• [Entries supplied]:
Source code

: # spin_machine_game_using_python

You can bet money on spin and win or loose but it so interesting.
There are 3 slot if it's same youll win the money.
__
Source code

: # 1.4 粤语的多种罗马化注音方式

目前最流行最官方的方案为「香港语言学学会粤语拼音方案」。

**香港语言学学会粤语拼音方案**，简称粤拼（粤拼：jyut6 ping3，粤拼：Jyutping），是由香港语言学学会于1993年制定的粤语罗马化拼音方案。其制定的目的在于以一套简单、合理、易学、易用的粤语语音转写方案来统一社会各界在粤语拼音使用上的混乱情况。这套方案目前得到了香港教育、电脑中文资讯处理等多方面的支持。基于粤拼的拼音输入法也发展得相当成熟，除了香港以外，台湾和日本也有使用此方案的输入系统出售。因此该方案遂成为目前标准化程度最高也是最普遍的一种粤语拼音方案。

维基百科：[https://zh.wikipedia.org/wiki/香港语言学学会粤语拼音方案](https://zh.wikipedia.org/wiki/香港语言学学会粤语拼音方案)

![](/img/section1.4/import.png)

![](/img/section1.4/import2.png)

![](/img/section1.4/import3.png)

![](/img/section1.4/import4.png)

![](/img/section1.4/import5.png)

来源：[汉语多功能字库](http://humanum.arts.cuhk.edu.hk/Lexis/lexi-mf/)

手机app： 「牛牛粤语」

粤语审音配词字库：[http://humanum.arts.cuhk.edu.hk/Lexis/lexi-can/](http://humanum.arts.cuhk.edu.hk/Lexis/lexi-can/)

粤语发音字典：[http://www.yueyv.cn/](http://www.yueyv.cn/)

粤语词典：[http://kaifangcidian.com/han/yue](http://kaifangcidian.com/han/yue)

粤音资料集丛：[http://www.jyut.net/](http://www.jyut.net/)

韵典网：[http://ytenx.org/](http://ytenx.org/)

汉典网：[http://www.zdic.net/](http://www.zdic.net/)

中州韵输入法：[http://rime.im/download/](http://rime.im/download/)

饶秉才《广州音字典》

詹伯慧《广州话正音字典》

--

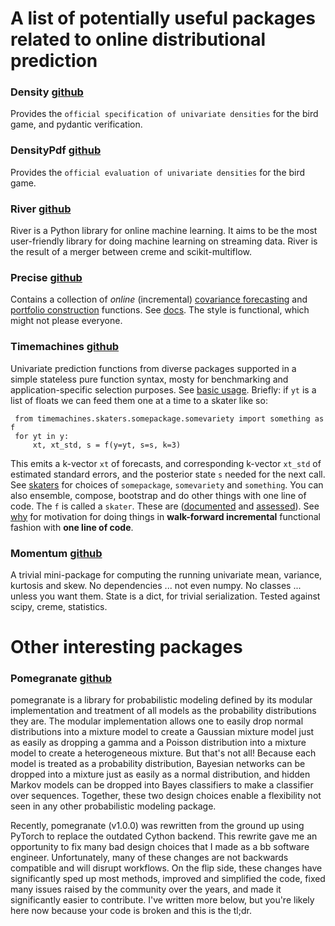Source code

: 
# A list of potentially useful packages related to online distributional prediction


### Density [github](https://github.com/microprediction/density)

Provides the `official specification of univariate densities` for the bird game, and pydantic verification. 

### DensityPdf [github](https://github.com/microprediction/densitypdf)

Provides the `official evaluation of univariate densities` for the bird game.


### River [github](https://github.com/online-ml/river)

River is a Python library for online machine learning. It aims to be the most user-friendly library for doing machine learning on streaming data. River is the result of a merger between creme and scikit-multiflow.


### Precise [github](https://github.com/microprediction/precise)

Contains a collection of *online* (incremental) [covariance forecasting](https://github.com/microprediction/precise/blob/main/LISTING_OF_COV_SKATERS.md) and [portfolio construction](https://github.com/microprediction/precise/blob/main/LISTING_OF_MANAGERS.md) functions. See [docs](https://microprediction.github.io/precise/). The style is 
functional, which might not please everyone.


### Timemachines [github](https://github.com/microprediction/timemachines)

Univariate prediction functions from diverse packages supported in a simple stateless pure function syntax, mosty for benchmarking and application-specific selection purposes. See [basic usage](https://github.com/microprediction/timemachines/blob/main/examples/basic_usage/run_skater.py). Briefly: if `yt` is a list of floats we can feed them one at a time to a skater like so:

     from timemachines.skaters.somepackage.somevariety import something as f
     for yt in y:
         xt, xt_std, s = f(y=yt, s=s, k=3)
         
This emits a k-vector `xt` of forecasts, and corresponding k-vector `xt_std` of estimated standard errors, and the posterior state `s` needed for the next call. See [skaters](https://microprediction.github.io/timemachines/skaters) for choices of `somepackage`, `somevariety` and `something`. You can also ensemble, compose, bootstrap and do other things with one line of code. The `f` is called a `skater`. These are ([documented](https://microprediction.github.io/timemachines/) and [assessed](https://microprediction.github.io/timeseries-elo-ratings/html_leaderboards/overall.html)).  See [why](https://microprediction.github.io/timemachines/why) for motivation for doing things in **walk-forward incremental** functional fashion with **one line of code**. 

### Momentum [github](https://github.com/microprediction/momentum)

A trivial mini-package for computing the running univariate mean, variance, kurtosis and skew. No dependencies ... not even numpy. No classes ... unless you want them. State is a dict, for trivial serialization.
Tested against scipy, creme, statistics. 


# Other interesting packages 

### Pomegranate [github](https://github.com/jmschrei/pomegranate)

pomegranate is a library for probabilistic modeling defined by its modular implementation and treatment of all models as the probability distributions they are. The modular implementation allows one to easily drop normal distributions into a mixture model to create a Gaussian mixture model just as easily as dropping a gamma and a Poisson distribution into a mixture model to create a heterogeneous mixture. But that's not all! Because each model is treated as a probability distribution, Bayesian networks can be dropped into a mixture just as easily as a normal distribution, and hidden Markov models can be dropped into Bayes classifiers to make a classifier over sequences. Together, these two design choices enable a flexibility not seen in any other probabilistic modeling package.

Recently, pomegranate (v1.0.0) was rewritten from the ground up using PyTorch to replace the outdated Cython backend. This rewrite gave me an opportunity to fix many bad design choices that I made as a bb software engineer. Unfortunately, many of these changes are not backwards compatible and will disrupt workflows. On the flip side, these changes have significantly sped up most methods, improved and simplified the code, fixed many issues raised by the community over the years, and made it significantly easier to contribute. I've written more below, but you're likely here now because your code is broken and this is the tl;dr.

• [About this exercise]:
A single number is the whole answer: report how many lines in the data above include the word "Lexis".

• [Task result]:
2